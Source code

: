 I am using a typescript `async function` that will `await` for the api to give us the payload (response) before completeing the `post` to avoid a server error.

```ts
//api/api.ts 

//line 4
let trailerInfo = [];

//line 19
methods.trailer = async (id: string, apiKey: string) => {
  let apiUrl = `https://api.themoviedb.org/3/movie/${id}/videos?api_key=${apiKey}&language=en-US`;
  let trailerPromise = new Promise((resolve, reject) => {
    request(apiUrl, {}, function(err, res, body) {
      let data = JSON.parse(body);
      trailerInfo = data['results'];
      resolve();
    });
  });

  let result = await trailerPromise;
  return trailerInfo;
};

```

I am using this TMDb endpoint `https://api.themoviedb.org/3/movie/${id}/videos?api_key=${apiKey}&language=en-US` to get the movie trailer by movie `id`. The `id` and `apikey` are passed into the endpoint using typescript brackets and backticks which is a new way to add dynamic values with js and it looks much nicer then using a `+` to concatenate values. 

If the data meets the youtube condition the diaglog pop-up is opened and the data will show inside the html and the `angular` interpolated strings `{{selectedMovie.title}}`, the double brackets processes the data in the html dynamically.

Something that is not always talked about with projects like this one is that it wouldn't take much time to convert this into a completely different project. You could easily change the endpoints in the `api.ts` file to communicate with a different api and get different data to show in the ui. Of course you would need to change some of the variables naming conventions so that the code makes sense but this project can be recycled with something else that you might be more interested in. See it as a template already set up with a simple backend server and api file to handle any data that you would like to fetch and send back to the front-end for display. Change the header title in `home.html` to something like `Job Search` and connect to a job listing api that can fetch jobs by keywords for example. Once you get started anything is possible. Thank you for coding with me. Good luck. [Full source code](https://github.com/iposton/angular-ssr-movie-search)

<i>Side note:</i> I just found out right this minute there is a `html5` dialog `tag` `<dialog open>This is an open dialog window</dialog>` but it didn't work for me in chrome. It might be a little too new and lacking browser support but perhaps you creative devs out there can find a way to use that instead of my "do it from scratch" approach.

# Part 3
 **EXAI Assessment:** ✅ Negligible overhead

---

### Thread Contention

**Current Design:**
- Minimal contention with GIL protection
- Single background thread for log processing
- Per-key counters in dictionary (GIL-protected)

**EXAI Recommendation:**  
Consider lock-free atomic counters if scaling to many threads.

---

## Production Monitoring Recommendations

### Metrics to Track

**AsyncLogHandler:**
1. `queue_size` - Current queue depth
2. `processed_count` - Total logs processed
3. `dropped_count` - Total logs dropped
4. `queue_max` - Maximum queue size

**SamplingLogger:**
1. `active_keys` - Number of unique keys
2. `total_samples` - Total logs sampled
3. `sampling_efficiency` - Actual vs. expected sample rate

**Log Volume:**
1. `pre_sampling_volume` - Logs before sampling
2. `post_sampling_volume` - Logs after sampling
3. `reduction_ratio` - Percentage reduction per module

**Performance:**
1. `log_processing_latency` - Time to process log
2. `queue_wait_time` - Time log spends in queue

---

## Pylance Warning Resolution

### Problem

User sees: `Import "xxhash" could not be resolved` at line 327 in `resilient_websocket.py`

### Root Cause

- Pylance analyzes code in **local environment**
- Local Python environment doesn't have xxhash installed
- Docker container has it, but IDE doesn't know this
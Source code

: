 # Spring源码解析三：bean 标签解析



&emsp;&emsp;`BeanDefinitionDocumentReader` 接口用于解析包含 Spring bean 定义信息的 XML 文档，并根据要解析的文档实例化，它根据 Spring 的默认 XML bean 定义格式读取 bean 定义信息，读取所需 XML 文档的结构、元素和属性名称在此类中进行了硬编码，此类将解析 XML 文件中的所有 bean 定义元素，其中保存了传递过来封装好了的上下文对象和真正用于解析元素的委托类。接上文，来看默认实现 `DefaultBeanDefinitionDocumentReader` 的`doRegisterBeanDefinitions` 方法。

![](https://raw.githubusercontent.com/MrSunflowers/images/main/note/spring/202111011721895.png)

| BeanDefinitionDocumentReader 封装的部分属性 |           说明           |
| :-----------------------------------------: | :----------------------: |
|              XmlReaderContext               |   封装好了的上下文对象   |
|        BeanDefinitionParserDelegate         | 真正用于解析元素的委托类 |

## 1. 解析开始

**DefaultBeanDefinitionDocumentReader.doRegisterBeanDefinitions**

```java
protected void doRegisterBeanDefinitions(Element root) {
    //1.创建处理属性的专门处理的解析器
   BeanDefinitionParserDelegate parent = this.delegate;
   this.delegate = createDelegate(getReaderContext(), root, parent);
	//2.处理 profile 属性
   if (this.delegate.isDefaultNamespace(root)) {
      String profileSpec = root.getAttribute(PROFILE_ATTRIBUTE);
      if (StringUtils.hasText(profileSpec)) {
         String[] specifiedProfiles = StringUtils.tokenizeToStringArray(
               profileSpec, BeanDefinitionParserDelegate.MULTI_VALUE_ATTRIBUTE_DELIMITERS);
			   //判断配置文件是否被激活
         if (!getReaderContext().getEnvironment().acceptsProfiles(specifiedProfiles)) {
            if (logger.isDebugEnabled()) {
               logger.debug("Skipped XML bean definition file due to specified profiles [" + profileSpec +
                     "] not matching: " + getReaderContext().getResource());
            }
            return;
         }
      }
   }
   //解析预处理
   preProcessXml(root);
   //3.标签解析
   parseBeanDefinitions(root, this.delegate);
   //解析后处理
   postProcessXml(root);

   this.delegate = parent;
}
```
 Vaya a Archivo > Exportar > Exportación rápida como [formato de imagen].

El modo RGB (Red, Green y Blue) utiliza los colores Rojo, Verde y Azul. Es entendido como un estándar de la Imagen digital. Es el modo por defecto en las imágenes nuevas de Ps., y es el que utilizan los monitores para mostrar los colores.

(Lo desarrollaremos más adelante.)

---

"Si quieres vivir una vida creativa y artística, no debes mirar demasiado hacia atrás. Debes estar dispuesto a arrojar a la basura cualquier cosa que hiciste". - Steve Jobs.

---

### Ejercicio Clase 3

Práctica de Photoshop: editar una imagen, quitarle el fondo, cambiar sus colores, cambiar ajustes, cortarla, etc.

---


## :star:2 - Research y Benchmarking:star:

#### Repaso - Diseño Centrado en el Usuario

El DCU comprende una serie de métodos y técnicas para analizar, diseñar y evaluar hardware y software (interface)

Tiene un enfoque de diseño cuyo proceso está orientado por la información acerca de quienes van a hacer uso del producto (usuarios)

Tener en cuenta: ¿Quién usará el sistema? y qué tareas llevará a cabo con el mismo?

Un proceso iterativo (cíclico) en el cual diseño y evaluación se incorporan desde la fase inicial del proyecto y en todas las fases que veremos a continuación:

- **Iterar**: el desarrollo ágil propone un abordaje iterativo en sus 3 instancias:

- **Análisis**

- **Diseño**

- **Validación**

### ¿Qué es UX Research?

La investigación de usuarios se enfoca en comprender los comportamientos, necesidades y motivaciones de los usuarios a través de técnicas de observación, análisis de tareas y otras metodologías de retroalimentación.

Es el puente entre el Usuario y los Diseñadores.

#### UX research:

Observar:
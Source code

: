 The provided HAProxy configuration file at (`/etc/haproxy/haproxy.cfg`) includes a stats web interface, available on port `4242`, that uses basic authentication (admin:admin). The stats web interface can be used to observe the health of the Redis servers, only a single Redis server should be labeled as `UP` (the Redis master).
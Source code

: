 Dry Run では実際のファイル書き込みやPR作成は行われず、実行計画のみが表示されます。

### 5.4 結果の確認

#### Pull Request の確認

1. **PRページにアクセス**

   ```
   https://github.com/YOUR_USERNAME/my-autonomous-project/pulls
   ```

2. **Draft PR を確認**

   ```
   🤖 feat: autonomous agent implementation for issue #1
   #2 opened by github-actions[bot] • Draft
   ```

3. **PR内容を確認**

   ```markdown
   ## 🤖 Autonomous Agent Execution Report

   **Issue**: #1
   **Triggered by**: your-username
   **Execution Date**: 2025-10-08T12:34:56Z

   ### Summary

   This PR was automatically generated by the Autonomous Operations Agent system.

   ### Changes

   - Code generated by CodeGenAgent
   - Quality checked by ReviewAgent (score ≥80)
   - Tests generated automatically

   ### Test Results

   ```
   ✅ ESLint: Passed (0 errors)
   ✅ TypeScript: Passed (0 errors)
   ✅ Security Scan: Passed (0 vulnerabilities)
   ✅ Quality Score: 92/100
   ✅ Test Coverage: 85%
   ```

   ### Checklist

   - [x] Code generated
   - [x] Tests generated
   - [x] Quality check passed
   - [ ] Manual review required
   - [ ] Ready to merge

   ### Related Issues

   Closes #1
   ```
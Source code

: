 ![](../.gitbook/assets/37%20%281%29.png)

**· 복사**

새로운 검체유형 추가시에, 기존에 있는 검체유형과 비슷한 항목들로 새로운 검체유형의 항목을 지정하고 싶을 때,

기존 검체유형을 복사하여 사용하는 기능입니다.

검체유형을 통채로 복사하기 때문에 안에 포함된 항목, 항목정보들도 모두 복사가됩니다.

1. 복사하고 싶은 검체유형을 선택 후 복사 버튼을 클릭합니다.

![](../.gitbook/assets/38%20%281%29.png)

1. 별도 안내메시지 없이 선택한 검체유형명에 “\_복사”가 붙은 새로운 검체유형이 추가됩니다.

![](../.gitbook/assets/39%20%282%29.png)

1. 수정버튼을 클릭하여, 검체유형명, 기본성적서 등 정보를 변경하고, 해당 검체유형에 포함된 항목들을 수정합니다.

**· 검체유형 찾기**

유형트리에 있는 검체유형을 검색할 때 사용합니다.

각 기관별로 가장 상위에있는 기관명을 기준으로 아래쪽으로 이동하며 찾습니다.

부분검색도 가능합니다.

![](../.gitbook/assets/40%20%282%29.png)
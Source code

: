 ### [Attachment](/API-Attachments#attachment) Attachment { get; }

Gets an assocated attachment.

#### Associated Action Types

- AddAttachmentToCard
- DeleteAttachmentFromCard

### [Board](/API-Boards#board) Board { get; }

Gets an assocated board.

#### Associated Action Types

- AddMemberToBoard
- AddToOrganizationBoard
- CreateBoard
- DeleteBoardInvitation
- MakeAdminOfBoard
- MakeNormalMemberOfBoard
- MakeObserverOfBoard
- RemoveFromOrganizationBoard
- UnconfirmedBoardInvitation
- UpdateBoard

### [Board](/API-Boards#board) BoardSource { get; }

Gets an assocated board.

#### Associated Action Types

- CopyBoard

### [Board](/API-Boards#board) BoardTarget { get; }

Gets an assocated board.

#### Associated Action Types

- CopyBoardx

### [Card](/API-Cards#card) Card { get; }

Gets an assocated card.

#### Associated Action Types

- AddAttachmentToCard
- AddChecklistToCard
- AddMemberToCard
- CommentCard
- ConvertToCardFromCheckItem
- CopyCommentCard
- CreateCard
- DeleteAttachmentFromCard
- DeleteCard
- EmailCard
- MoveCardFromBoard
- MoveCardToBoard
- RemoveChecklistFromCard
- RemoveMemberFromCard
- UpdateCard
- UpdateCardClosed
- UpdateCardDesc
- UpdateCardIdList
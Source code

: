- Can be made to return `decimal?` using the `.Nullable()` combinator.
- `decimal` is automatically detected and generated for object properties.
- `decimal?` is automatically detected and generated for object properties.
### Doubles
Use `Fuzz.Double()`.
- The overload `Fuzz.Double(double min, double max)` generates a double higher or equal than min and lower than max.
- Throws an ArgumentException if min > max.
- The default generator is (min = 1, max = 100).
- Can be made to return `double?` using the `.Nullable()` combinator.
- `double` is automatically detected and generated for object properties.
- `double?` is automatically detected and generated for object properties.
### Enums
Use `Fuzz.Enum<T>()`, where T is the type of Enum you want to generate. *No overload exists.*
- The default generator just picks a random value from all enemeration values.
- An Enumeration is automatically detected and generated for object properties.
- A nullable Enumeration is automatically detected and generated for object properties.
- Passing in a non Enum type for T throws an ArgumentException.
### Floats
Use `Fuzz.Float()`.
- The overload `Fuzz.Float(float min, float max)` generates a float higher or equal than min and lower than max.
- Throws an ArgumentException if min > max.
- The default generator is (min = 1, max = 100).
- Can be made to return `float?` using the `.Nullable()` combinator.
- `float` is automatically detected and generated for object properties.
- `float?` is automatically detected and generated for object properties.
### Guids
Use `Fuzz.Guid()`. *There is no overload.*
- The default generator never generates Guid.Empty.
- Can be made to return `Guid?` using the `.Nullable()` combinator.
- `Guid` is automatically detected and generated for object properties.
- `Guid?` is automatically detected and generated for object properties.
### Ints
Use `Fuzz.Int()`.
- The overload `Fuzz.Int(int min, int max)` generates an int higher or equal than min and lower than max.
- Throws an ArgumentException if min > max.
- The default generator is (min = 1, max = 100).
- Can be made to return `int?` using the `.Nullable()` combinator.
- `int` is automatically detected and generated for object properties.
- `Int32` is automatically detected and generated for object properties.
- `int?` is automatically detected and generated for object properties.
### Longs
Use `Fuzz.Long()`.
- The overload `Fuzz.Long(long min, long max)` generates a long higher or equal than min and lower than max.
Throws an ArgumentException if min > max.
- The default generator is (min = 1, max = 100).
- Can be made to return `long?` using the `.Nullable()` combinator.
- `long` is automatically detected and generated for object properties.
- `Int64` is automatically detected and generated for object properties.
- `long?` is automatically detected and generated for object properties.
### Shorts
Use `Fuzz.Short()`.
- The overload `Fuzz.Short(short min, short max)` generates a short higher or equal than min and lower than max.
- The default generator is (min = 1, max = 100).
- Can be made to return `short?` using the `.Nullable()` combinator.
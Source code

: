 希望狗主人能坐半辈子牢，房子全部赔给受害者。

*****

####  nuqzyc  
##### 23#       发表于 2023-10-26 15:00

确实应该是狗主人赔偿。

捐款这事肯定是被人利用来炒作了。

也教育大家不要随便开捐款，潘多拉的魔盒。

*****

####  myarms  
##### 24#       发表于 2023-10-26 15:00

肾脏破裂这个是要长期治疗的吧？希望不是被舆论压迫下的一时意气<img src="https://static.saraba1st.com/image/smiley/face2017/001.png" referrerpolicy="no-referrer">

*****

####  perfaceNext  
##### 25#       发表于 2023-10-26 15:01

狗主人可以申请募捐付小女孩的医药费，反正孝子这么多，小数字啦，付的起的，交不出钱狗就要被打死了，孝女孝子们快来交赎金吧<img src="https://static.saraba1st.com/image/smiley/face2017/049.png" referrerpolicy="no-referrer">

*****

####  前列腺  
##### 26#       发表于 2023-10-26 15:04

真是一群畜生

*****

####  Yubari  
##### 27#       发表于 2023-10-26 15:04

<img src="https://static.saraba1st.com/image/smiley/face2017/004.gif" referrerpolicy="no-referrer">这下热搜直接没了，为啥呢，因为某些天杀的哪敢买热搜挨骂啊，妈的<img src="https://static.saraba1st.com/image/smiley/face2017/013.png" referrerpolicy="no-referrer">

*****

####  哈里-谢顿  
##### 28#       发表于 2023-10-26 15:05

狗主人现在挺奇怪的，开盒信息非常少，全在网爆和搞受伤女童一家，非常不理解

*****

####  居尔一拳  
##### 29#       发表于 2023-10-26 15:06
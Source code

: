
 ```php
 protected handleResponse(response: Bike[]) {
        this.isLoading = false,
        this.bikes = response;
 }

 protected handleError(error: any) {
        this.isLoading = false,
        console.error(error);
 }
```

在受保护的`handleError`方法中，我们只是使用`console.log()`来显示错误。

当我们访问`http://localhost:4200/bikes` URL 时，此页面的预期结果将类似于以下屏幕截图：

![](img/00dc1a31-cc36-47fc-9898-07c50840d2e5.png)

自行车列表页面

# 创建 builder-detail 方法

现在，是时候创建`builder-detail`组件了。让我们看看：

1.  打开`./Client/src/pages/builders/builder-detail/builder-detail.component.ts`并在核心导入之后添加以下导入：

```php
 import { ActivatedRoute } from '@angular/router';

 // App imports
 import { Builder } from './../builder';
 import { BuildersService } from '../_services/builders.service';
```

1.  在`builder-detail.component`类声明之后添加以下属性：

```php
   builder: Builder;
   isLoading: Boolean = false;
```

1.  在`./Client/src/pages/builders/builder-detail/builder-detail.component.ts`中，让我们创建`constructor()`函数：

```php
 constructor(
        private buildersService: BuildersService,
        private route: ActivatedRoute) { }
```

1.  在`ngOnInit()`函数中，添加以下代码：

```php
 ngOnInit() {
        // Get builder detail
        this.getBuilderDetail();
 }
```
────────────────
Go back to the start of the listing above. Reproduce each line exactly, ending with the line that contains "If the data".

Answer space:
Source code

: I am using a typescript `async function` that will `await` for the api to give us the payload (response) before completeing the `post` to avoid a server error.

```ts
//api/api.ts 

//line 4
let trailerInfo = [];

//line 19
methods.trailer = async (id: string, apiKey: string) => {
  let apiUrl = `https://api.themoviedb.org/3/movie/${id}/videos?api_key=${apiKey}&language=en-US`;
  let trailerPromise = new Promise((resolve, reject) => {
    request(apiUrl, {}, function(err, res, body) {
      let data = JSON.parse(body);
      trailerInfo = data['results'];
      resolve();
    });
  });

  let result = await trailerPromise;
  return trailerInfo;
};

```

I am using this TMDb endpoint `https://api.themoviedb.org/3/movie/${id}/videos?api_key=${apiKey}&language=en-US` to get the movie trailer by movie `id`. The `id` and `apikey` are passed into the endpoint using typescript brackets and backticks which is a new way to add dynamic values with js and it looks much nicer then using a `+` to concatenate values. 

If the data meets the youtube condition the diaglog pop-up is opened and the data will show inside the html and the `angular` interpolated strings `{{selectedMovie.title}}`, the double brackets processes the data in the html dynamically.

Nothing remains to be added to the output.